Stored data
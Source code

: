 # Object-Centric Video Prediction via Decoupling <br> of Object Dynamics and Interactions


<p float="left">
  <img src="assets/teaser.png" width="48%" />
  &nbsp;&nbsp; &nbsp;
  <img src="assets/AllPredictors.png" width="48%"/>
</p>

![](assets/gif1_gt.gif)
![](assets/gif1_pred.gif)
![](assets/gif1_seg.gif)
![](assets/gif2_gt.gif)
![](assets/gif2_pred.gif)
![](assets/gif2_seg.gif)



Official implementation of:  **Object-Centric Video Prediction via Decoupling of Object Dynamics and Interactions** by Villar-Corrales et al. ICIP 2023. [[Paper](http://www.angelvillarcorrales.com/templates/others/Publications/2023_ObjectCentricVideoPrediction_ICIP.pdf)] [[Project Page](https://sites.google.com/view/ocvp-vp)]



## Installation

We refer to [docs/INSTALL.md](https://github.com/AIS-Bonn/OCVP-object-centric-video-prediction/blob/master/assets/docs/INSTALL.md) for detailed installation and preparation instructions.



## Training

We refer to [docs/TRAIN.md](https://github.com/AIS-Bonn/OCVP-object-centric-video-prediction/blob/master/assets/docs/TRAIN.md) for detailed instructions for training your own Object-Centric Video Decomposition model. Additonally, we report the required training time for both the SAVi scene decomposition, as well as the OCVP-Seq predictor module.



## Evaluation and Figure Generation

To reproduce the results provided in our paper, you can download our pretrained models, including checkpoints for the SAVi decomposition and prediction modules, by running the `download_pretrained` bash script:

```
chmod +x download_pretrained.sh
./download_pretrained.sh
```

--

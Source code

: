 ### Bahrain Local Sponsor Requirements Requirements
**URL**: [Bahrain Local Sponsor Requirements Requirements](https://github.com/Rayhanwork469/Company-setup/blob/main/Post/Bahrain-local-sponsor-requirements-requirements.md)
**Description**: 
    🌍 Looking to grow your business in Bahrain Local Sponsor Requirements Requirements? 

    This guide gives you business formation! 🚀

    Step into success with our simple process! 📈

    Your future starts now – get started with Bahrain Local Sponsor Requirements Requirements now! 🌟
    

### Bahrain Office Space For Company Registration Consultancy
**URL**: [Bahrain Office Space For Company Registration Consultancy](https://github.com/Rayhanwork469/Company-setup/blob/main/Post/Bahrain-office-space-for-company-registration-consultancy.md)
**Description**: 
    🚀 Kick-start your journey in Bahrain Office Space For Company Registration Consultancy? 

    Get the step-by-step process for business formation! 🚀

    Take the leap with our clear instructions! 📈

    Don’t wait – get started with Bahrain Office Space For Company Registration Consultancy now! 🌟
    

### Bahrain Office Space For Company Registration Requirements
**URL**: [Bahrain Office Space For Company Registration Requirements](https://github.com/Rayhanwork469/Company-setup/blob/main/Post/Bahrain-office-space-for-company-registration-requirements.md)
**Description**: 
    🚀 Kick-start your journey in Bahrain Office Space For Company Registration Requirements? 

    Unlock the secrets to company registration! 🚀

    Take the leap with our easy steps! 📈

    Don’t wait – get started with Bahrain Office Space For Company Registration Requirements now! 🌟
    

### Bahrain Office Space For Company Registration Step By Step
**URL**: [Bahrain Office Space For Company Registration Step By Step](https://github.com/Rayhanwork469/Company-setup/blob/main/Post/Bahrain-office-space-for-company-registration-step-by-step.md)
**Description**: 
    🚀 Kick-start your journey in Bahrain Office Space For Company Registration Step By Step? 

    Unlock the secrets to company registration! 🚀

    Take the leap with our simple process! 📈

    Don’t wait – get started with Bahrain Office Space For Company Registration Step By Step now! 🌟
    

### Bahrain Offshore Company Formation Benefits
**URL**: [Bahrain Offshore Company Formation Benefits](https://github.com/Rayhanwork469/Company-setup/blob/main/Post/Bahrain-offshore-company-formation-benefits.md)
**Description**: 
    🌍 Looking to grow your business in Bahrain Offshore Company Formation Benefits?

==

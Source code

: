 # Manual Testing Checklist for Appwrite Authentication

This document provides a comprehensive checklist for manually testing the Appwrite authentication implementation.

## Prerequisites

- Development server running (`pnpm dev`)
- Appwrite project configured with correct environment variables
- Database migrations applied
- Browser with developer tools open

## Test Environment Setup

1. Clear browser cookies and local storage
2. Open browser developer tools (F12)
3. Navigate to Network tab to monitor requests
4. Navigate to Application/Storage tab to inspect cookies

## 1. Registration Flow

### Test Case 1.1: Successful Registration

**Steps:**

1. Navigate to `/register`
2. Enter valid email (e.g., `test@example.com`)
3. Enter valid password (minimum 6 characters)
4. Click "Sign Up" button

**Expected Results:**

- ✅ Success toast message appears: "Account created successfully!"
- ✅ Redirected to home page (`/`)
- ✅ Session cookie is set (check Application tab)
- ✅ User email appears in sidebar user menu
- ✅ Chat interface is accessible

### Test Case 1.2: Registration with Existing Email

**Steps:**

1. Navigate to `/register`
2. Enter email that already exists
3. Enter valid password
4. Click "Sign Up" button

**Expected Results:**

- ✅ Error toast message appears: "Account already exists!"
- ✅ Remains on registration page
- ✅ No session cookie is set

* **ABOUT THIS EXERCISE**:
The answer consists of every line above in which the word "Sponsor" occurs.

* **YOUR SOLUTION**:
: ### Bahrain Local Sponsor Requirements Requirements
**URL**: [Bahrain Local Sponsor Requirements Requirements](https://github.com/Rayhanwork469/Company-setup/blob/main/Post/Bahrain-local-sponsor-requirements-requirements.md)
    🌍 Looking to grow your business in Bahrain Local Sponsor Requirements Requirements? 
    Your future starts now – get started with Bahrain Local Sponsor Requirements Requirements now! 🌟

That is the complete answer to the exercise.